Der 100-Euro-Schein ist, nach dem 50-Euro-Schein, die zweitwichtigste Banknote im gesamten Euroraum. In Deutschland ist hingegen der 20-Euro-Schein von größerer Bedeutung. Die Anzahl der sich im Umlauf befindlichen 100-Euro-Scheine steigt um rund 7,3 Prozent pro Jahr.

Wann kommen die neuen Scheine in Umlauf?

Die neuen 100- und 200-Euro-Banknoten werden am 28. Mai 2019 in Umlauf gebracht. Zuvor sollen Polizei, Banken, Händler und Automatenhersteller die Möglichkeit bekommen, Geräte und Personal auf die neuen Banknoten einzustellen. Als der neue Fünf-Euro-Schein im Jahr 2013 als Vorreiter in Umlauf gebracht wurde, kam es teilweise zu Annahmeproblemen.

Wieso wird es keinen neuen 500-Euro-Schein geben?

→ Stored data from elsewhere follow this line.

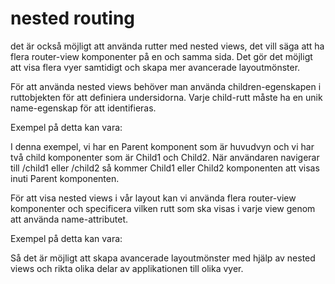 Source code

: # nested routing

det är också möjligt att använda rutter med nested views, det vill säga att ha flera router-view komponenter på en och samma sida. Det gör det möjligt att visa flera vyer samtidigt och skapa mer avancerade layoutmönster.

För att använda nested views behöver man använda children-egenskapen i ruttobjekten för att definiera undersidorna. Varje child-rutt måste ha en unik name-egenskap för att identifieras.

Exempel på detta kan vara:

<script>
const router = createRouter({
  routes: [
    {
      path: '/',
      component: Parent,
      children: [
        {
          path: 'child1',
          name: 'child1',
          component: Child1
        },
        {
          path: 'child2',
          name: 'child2',
          component: Child2
        }
      ]
    }
  ]
})

</script>

I denna exempel, vi har en Parent komponent som är huvudvyn och vi har två child komponenter som är Child1 och Child2. När användaren navigerar till /child1 eller /child2 så kommer Child1 eller Child2 komponenten att visas inuti Parent komponenten.

För att visa nested views i vår layout kan vi använda flera router-view komponenter och specificera vilken rutt som ska visas i varje view genom att använda name-attributet.

Exempel på detta kan vara:

<template>
  <div>
    <router-view name="child1"></router-view>
    <router-view name="child2"></router-view>
  </div>
</template>

Så det är möjligt att skapa avancerade layoutmönster med hjälp av nested views och rikta olika delar av applikationen till olika vyer.
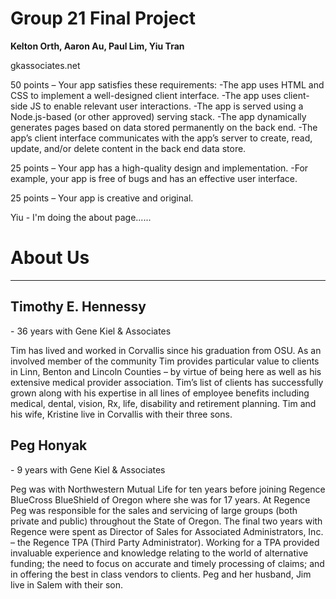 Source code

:# Group 21 Final Project
**Kelton Orth, Aaron Au, Paul Lim, Yiu Tran**

gkassociates.net

50 points – Your app satisfies these requirements:
-The app uses HTML and CSS to implement a well-designed client interface.
-The app uses client-side JS to enable relevant user interactions.
-The app is served using a Node.js-based (or other approved) serving stack.
-The app dynamically generates pages based on data stored permanently on the back end.
-The app’s client interface communicates with the app’s server to create, read, update, and/or delete content in the back end data store.

25 points – Your app has a high-quality design and implementation.
-For example, your app is free of bugs and has an effective user interface.

25 points – Your app is creative and original.

Yiu - I'm doing the about page......
<body>
    <div class="about" id= "pageContent">
        <h1>About Us</h1>
        <hr>
        <h2>Timothy E. Hennessy</h2>
        <p>- 36 years with Gene Kiel & Associates</p>
        <p>Tim has lived and worked in Corvallis since his graduation from OSU. As an involved member of the community Tim provides particular value to clients in Linn, Benton and Lincoln Counties – by virtue of being here as well as his extensive medical provider association. Tim’s list of clients has successfully grown along with his expertise in all lines of employee benefits including medical, dental, vision, Rx, life, disability and retirement planning. Tim and his wife, Kristine live in Corvallis with their three sons.</p>
        <h2>Peg Honyak</h2>
        <p>- 9 years with Gene Kiel & Associates</p>
        <p>Peg was with Northwestern Mutual Life for ten years before joining Regence BlueCross BlueShield of Oregon where she was for 17 years. At Regence Peg was responsible for the sales and servicing of large groups (both private and public) throughout the State of Oregon. The final two years with Regence were spent as Director of Sales for Associated Administrators, Inc. – the Regence TPA (Third Party Administrator). Working for a TPA provided invaluable experience and knowledge relating to the world of alternative funding; the need to focus on accurate and timely processing of claims; and in offering the best in class vendors to clients. Peg and her husband, Jim live in Salem with their son.</p>
        <br>
    </div>
</body> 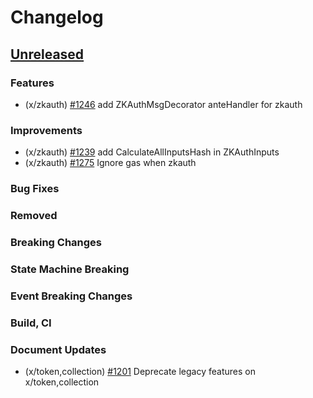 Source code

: <!--
Guiding Principles:

Changelogs are for humans, not machines.
There should be an entry for every single version.
The same types of changes should be grouped.
Versions and sections should be linkable.
The latest version comes first.
The release date of each version is displayed.
Mention whether you follow Semantic Versioning.

Usage:

Change log entries are to be added to the Unreleased section under the
appropriate stanza (see below). Each entry should ideally include a tag and
the Github issue reference in the following format:

* (<tag>) \#<issue-number> message

The issue numbers will later be link-ified during the release process so you do
not have to worry about including a link manually, but you can if you wish.

Types of changes (Stanzas):

"Features" for new features.
"Improvements" for changes in existing functionality.
"Deprecated" for soon-to-be removed features.
"Bug Fixes" for any bug fixes.
"Client Breaking" for breaking Protobuf, gRPC and REST routes used by end-users.
"CLI Breaking" for breaking CLI commands.
"Event Breaking" for breaking events.
"API Breaking" for breaking exported APIs used by developers building on SDK.
"State Machine Breaking" for any changes that result in a different AppState given same genesisState and txList.
Ref: https://keepachangelog.com/en/1.0.0/
-->

# Changelog

## [Unreleased](https://github.com/Finschia/finschia-sdk/compare/v0.48.1...HEAD)

### Features
* (x/zkauth) [\#1246](https://github.com/Finschia/finschia-sdk/pull/1246) add ZKAuthMsgDecorator anteHandler for zkauth

### Improvements
* (x/zkauth) [\#1239](https://github.com/Finschia/finschia-sdk/pull/1239) add CalculateAllInputsHash in ZKAuthInputs
* (x/zkauth) [\#1275](https://github.com/Finschia/finschia-sdk/pull/1275) Ignore gas when zkauth

### Bug Fixes

### Removed

### Breaking Changes

### State Machine Breaking

### Event Breaking Changes

### Build, CI

### Document Updates
* (x/token,collection) [#1201](https://github.com/Finschia/finschia-sdk/pull/1201) Deprecate legacy features on x/token,collection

Der EZB-Rat hat im Mai 2016 beschlossen, dass die zweite Europa-Serie keinen neuen 500-Euro-Schein enthalten wird. Die Ausgabe der 500-Euro-Scheine wird Ende 2018 eingestellt. Die EU erhofft sich dadurch, die Terrorismusfinanzierung und Schwarzarbeit einzudämmen. Die noch im Umlauf befindlichen 500-Euro-Banknoten behalten aber ihren Wert. Sie bleiben ein gesetzliches Zahlungsmittel und sollen unbefristet umtauschbar sein.

Und wie sehen die neuen Scheine nun genau aus?

Auf der Website der Europäischen Zentralbank können Sie sich die Banknoten interaktiv aus allen Richtungen ansehen.